The fire was first reported about 1.15am Wednesday local time, when many residents would have been asleep in their beds.
The building is social housing, managed by Kensington & Chelsea Tenant Management Organisation on behalf of the council.
The Ministry of Foreign Affairs and Trade said there was no indication that any New Zealanders had been caught up in the fire.
'I heard children calling out for help' - witness
A witness, Safyha, told BBC the fire had spread from one side of the building to engulf the entire tower.
"I heard children calling out for help... I think I saw people clinging to the outside of the building trying to climb down the building - I mean, it's just horrific."
Eyewitness Jody Martin told the BBC: "I watched one person falling out, I watched another woman holding her baby out the window... hearing screams.
"I was yelling at everyone to get down and they were saying, 'We can't leave our apartments, the smoke is too bad on the corridors.'"
Tower resident Zoe, who lives on the fourth floor, said she was woken by a neighbour banging on her door.
"The whole landing was thick with smoke. The smoke alarms weren't going off but the way it spread so quickly from the fourth floor all the way up to the 23rd floor was scary."
CNN reported people were jumping from some of the upper floors.
Nearby residents were evacuated as a precaution.

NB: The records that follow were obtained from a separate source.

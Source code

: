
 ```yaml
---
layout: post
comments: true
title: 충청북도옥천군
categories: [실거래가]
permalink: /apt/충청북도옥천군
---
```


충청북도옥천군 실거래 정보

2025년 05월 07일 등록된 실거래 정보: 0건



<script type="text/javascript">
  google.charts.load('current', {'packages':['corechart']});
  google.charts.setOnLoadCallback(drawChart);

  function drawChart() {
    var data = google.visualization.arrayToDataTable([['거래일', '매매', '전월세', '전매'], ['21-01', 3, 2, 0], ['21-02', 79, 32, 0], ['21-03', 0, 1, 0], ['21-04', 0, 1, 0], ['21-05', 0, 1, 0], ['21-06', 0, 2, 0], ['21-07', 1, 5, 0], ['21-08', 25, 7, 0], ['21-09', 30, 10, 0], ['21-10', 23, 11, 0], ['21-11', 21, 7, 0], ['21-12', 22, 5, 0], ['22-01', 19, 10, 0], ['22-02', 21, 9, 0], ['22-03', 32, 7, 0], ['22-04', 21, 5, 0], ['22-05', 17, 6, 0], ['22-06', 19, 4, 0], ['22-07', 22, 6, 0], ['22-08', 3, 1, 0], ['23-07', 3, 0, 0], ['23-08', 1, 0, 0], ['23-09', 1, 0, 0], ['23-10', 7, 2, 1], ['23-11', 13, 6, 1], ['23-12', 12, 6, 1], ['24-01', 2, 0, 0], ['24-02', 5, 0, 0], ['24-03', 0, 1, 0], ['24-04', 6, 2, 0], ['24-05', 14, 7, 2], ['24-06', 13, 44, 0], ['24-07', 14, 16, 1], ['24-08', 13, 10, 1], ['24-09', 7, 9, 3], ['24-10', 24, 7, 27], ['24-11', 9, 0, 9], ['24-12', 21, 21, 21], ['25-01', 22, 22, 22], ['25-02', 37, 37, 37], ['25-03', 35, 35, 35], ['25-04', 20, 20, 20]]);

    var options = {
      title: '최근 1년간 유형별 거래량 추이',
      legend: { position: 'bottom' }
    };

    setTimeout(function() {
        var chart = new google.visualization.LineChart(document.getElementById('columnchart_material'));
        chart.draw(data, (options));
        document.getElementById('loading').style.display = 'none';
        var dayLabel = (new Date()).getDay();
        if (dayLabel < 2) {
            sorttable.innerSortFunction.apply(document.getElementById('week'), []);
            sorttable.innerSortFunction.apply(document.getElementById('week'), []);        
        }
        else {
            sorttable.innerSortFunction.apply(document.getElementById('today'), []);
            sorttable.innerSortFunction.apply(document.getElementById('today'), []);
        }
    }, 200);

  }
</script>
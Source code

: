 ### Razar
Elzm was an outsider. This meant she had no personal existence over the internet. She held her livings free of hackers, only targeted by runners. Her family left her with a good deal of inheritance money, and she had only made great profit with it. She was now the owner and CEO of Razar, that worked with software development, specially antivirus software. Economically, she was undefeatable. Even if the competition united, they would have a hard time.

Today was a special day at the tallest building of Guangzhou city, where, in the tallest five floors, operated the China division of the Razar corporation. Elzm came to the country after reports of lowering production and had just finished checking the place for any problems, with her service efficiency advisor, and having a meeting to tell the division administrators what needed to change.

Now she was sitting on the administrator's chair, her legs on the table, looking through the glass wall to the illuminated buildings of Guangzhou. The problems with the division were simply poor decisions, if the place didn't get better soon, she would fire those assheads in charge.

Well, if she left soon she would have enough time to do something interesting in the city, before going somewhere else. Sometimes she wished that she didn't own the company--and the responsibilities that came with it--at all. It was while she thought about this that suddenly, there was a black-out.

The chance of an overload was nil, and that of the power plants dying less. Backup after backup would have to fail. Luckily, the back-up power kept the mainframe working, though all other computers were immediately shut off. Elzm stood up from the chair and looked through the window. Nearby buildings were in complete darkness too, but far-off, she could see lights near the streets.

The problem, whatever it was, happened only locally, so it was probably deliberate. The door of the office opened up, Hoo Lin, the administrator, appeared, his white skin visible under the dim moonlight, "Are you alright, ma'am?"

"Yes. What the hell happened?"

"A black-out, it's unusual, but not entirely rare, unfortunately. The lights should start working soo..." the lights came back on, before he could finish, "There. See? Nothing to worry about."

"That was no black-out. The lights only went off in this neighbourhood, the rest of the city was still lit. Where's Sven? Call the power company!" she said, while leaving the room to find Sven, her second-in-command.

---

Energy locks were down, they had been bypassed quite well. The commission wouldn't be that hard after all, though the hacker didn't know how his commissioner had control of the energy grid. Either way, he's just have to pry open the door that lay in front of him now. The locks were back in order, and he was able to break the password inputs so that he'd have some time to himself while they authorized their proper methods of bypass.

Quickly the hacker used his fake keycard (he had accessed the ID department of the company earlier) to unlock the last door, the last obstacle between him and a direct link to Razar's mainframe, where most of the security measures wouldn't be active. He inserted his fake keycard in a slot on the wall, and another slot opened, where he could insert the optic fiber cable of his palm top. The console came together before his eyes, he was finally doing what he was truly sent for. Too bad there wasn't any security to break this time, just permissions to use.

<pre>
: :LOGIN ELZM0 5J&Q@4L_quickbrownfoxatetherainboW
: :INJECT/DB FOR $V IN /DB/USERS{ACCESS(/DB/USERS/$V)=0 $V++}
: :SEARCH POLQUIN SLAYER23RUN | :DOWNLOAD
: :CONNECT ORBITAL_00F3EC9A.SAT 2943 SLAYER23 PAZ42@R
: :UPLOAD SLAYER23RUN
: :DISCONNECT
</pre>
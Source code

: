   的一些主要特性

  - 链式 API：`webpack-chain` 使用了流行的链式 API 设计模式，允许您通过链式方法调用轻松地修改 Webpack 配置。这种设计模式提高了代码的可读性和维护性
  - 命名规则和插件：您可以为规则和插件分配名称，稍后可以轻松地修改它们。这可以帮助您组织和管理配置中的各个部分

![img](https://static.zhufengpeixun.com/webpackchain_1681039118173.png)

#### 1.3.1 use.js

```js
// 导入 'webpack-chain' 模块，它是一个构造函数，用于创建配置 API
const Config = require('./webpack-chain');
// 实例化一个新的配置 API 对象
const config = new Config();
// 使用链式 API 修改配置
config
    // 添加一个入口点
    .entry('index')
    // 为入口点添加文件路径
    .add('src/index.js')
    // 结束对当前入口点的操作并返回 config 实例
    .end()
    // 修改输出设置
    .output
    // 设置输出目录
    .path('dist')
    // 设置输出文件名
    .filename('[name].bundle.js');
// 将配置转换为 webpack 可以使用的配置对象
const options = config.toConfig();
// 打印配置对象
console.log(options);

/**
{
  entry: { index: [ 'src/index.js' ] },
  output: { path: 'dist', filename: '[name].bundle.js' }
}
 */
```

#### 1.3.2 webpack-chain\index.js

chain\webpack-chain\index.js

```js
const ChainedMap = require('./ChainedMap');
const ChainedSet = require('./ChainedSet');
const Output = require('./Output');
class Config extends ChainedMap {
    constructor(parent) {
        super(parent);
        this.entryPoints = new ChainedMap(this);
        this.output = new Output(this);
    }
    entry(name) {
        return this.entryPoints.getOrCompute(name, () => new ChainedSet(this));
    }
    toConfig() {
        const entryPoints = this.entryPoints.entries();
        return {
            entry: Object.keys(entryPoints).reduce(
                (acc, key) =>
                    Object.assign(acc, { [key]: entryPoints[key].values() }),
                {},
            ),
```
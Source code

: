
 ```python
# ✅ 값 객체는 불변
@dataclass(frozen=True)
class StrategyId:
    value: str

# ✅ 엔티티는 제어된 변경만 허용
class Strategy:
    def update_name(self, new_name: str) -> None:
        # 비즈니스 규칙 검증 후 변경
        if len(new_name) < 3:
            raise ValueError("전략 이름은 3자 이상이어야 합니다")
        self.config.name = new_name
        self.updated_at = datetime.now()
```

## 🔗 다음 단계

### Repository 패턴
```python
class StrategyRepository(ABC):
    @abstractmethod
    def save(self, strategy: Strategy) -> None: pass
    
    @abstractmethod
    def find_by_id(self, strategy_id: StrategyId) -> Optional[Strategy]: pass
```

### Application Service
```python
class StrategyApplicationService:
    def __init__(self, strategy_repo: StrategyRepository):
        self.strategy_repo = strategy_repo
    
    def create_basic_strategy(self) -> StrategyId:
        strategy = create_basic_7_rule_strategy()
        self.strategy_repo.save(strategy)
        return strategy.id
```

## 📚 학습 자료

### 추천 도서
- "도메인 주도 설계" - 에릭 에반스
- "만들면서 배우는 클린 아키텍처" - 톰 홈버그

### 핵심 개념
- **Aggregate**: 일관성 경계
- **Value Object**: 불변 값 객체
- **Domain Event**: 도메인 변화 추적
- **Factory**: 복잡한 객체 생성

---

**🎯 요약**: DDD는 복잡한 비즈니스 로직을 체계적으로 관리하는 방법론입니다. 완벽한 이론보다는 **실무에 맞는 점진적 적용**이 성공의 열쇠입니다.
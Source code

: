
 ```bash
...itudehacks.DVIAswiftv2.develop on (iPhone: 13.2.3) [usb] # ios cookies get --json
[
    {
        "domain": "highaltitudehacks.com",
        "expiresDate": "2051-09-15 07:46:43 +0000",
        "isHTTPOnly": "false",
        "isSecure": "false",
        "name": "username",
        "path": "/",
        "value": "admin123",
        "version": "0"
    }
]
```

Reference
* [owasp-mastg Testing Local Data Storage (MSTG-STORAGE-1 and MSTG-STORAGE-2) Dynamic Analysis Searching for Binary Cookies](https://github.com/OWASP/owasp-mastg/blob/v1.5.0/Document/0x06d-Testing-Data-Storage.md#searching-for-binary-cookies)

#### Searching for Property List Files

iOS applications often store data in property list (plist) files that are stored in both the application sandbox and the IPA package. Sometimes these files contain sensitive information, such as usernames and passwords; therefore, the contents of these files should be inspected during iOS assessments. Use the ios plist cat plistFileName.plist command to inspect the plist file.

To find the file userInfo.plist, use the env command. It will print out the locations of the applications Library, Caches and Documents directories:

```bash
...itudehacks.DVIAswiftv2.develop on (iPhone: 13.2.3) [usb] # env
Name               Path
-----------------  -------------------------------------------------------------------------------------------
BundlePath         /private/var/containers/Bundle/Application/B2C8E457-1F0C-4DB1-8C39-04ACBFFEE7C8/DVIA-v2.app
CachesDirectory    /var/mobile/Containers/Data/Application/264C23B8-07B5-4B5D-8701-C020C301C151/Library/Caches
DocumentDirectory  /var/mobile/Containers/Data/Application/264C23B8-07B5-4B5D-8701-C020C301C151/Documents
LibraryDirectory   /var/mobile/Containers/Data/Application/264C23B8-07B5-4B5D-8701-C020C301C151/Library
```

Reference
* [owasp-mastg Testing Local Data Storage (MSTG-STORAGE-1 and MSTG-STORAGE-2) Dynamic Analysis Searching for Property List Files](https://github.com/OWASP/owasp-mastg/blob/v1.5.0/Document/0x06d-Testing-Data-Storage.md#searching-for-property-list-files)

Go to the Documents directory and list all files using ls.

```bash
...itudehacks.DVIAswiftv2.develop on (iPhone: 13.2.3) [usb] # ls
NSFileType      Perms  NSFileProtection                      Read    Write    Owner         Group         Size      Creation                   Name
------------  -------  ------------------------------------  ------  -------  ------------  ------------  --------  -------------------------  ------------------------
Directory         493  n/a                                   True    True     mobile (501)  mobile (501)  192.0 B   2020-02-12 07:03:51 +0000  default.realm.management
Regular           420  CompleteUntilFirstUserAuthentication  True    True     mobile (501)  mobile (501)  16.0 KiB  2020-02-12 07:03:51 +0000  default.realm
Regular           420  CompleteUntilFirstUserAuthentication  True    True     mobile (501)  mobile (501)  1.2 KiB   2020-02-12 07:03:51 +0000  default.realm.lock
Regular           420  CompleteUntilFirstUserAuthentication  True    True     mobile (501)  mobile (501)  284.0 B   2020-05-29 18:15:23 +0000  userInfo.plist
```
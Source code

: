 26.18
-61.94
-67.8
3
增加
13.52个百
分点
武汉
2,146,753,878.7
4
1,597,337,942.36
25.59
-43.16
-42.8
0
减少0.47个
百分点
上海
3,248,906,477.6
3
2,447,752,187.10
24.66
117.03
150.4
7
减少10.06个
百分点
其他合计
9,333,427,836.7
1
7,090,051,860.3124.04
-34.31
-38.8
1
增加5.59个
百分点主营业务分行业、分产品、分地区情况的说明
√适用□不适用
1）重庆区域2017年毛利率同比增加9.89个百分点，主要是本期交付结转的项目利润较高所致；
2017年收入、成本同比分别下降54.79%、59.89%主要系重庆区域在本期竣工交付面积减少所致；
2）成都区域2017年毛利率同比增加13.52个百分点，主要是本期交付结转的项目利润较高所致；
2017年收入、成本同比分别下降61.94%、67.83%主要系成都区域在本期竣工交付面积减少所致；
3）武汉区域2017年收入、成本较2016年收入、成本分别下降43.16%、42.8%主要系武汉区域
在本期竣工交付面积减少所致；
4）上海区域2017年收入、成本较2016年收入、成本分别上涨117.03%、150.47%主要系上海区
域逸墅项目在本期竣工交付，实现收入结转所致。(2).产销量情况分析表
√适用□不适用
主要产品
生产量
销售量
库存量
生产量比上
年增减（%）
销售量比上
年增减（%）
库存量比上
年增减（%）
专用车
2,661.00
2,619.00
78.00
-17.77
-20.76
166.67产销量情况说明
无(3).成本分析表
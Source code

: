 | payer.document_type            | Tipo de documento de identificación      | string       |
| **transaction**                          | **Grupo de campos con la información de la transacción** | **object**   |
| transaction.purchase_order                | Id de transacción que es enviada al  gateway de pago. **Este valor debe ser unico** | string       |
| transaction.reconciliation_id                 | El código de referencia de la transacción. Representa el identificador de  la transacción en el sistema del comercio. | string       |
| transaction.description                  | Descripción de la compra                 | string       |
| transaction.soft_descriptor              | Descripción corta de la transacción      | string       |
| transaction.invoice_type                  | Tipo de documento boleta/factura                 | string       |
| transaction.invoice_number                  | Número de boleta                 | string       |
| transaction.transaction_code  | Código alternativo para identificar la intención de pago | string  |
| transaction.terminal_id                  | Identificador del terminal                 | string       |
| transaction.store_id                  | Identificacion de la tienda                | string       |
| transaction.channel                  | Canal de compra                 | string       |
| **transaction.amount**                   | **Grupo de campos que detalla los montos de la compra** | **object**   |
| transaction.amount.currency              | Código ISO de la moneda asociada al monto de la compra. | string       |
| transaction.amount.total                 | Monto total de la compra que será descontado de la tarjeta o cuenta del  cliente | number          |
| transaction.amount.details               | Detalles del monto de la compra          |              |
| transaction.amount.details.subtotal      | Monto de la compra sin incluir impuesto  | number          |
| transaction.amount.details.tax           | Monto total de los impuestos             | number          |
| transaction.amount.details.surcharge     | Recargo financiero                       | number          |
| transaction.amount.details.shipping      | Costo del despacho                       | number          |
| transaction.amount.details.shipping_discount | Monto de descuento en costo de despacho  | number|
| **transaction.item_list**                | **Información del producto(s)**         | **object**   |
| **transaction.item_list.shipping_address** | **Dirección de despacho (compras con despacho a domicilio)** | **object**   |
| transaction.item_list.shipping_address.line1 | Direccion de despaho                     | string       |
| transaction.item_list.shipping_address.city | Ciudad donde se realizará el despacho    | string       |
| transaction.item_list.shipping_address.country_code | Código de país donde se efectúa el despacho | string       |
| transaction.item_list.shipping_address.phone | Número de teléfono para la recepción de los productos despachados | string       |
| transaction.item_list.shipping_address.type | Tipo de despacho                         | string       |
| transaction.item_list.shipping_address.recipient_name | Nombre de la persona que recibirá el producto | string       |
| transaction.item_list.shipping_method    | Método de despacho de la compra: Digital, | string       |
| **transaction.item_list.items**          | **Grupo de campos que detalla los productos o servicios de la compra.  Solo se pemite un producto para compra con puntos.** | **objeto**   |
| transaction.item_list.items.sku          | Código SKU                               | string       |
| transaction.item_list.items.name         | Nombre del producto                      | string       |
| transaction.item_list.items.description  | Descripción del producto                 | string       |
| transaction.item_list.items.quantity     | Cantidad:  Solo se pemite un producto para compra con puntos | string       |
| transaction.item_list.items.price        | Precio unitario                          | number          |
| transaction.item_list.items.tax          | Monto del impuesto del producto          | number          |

Neighbours shouting to a man still visible in a window at Grenfell Tower pic.twitter.com/oUh7HgD08i— Alice Ross (@aliceross_) June 14, 2017
At Portobello Rugby Club, Kayo Mneimneh, 31, and Hassan Filali, 26, described watching the tragedy unfold and how the fire suddenly flared up to engulf floors where people were trapped.
They told AAP that a tower resident told them an exploding fridge had started the fire.
"The moment the fire raised up to the top on one side, on the other side people were flickering their lights to show people they were there," Mr Mneimneh said.
It's believed mobile phone lights and torches were used as distress signals.
"Within five minutes of the flickering lights the fire had engulfed where the flickering lights were coming from," Mr Filali said.
Mr Mneimneh said a woman was standing beside him speaking on the phone to people trapped inside the block, who were telling her they couldn't come down because there was fire outside their door.
"Moments after that the fire just took over, I'm not sure what happened to them, if they managed to get out."
The pair said fire ladders were too short to reach the higher storeys but a crane was used to try to reach a man they could see at a window.
That plan had to be abandoned after bits of the building began falling on the crane but they believed the man was eventually rescued.
They also witnessed someone using what they thought was a duvet to climb down from the fourth or fifth floor and they had heard of someone jumping from the other side of the building.
Fire was a 'major incident' - London mayor
London Mayor Sadiq Khan said questions would need to be answered over the safety of tower blocks.
Reuters reports that some residents said they had been advised they should stay in their flats in the event of a fire, while the block's residents association had previously warned it was worried about the risk of a serious fire.
"These questions are really important questions that need to be answered," Mr Khan told BBC Radio.
"Across London we have many, many tower blocks and what we can't have is a situation where people's safety is put at risk because of bad advice being given or if it is the case, as has been alleged, of tower blocks not being properly serviced or maintained."
He said a "major incident" had been declared. Police closed the A40, a major road leading out of west London, while some parts London's underground train network were closed as a precaution.
The cause of the fire is not known, the Fire Brigade said. Residents said repairs, including the addition of some sort of cladding, had been made to the exterior of the block recently.